- What is needed: Return verbatim all lines from the first one in the records to the line with "# 02/09/2024 5:19", both ends kept.

- Source material:
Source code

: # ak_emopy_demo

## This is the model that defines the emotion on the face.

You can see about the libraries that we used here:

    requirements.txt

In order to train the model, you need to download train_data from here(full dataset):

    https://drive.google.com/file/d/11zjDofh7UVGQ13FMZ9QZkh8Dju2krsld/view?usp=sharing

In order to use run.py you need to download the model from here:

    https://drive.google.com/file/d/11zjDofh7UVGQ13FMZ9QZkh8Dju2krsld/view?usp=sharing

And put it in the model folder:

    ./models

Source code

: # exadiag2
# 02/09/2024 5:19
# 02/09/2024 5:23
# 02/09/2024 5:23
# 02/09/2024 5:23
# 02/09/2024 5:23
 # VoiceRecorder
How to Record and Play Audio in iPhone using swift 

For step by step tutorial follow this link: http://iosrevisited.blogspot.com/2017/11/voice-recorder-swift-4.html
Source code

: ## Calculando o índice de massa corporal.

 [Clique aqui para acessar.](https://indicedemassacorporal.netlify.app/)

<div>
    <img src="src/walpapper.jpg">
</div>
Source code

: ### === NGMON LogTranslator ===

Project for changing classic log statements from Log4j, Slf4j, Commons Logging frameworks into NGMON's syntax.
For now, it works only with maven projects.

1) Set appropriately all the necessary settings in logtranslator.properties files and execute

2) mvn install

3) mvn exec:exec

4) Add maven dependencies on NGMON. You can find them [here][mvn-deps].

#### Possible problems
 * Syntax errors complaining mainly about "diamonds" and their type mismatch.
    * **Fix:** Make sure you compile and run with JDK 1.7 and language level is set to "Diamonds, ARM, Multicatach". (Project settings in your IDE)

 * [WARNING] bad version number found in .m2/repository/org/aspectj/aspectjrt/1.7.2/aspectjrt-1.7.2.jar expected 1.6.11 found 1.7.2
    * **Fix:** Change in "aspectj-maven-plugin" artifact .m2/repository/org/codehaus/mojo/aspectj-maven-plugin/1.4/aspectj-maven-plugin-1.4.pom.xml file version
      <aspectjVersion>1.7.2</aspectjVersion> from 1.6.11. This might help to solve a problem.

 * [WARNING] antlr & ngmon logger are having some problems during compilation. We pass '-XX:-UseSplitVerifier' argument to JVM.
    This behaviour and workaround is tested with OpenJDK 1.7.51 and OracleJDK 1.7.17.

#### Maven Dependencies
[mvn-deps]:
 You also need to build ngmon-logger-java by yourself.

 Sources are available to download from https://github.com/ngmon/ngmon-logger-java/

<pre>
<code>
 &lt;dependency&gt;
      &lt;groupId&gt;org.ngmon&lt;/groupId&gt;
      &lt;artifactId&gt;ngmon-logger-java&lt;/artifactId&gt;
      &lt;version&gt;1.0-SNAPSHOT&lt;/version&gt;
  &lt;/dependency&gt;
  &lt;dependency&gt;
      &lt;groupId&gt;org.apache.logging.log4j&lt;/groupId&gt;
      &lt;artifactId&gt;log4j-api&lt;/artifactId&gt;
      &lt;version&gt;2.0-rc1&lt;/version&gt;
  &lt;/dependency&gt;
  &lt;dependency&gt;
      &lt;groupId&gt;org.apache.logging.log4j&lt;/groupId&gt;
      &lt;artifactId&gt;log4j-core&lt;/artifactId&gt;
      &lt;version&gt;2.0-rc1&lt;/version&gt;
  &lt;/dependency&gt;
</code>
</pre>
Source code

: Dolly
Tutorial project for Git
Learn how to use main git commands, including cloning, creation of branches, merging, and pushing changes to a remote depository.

- Exercise output:
Source code

: # ak_emopy_demo

## This is the model that defines the emotion on the face.

You can see about the libraries that we used here:

    requirements.txt

In order to train the model, you need to download train_data from here(full dataset):

    https://drive.google.com/file/d/11zjDofh7UVGQ13FMZ9QZkh8Dju2krsld/view?usp=sharing

In order to use run.py you need to download the model from here:

    https://drive.google.com/file/d/11zjDofh7UVGQ13FMZ9QZkh8Dju2krsld/view?usp=sharing

And put it in the model folder:

    ./models

Source code

: # exadiag2
# 02/09/2024 5:19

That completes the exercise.